_Extracted records_.
▬▬▬▬▬▬▬▬▬▬

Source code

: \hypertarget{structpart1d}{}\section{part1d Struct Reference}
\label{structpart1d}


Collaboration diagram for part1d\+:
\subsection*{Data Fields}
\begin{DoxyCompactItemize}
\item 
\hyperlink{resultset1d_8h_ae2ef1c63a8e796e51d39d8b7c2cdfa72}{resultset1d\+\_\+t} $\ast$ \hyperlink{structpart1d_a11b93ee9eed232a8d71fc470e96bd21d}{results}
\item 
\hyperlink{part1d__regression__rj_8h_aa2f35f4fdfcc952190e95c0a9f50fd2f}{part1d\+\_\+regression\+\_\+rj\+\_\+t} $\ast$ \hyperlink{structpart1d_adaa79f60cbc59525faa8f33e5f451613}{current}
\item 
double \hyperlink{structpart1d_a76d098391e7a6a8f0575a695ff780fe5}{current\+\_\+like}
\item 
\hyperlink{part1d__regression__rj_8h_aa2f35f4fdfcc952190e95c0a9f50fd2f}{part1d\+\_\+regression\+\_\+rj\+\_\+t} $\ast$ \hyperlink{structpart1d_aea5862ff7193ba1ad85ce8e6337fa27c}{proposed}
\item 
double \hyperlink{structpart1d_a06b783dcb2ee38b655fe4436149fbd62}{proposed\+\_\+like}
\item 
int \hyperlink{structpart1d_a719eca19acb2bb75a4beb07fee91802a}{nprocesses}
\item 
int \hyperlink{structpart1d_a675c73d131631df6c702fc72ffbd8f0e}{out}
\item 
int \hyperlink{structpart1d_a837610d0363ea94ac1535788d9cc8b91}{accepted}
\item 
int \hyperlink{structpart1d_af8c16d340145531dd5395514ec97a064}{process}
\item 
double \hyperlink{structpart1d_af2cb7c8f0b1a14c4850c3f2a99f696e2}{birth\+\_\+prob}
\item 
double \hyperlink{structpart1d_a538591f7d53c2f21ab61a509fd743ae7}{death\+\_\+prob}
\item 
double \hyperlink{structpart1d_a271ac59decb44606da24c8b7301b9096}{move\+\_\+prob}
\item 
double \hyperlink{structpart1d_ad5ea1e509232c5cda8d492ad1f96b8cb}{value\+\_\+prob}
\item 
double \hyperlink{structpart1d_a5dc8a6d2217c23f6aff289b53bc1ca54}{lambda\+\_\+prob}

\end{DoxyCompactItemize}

▬▬▬▬▬▬▬▬▬▬

_Exercise requirements_.
Without omitting any record, transcribe the data exactly.

_Answer section_.
Source code

: \hypertarget{structpart1d}{}\section{part1d Struct Reference}
\label{structpart1d}


Collaboration diagram for part1d\+:
\subsection*{Data Fields}
\begin{DoxyCompactItemize}
\item 
\hyperlink{resultset1d_8h_ae2ef1c63a8e796e51d39d8b7c2cdfa72}{resultset1d\+\_\+t} $\ast$ \hyperlink{structpart1d_a11b93ee9eed232a8d71fc470e96bd21d}{results}
\item 
\hyperlink{part1d__regression__rj_8h_aa2f35f4fdfcc952190e95c0a9f50fd2f}{part1d\+\_\+regression\+\_\+rj\+\_\+t} $\ast$ \hyperlink{structpart1d_adaa79f60cbc59525faa8f33e5f451613}{current}
\item 
double \hyperlink{structpart1d_a76d098391e7a6a8f0575a695ff780fe5}{current\+\_\+like}
\item 
\hyperlink{part1d__regression__rj_8h_aa2f35f4fdfcc952190e95c0a9f50fd2f}{part1d\+\_\+regression\+\_\+rj\+\_\+t} $\ast$ \hyperlink{structpart1d_aea5862ff7193ba1ad85ce8e6337fa27c}{proposed}
\item 
double \hyperlink{structpart1d_a06b783dcb2ee38b655fe4436149fbd62}{proposed\+\_\+like}
\item 
int \hyperlink{structpart1d_a719eca19acb2bb75a4beb07fee91802a}{nprocesses}
\item 
int \hyperlink{structpart1d_a675c73d131631df6c702fc72ffbd8f0e}{out}
\item 
int \hyperlink{structpart1d_a837610d0363ea94ac1535788d9cc8b91}{accepted}
\item 
int \hyperlink{structpart1d_af8c16d340145531dd5395514ec97a064}{process}
\item 
double \hyperlink{structpart1d_af2cb7c8f0b1a14c4850c3f2a99f696e2}{birth\+\_\+prob}
\item 
double \hyperlink{structpart1d_a538591f7d53c2f21ab61a509fd743ae7}{death\+\_\+prob}
\item 
double \hyperlink{structpart1d_a271ac59decb44606da24c8b7301b9096}{move\+\_\+prob}
\item 
double \hyperlink{structpart1d_ad5ea1e509232c5cda8d492ad1f96b8cb}{value\+\_\+prob}
\item 
double \hyperlink{structpart1d_a5dc8a6d2217c23f6aff289b53bc1ca54}{lambda\+\_\+prob}

\end{DoxyCompactItemize}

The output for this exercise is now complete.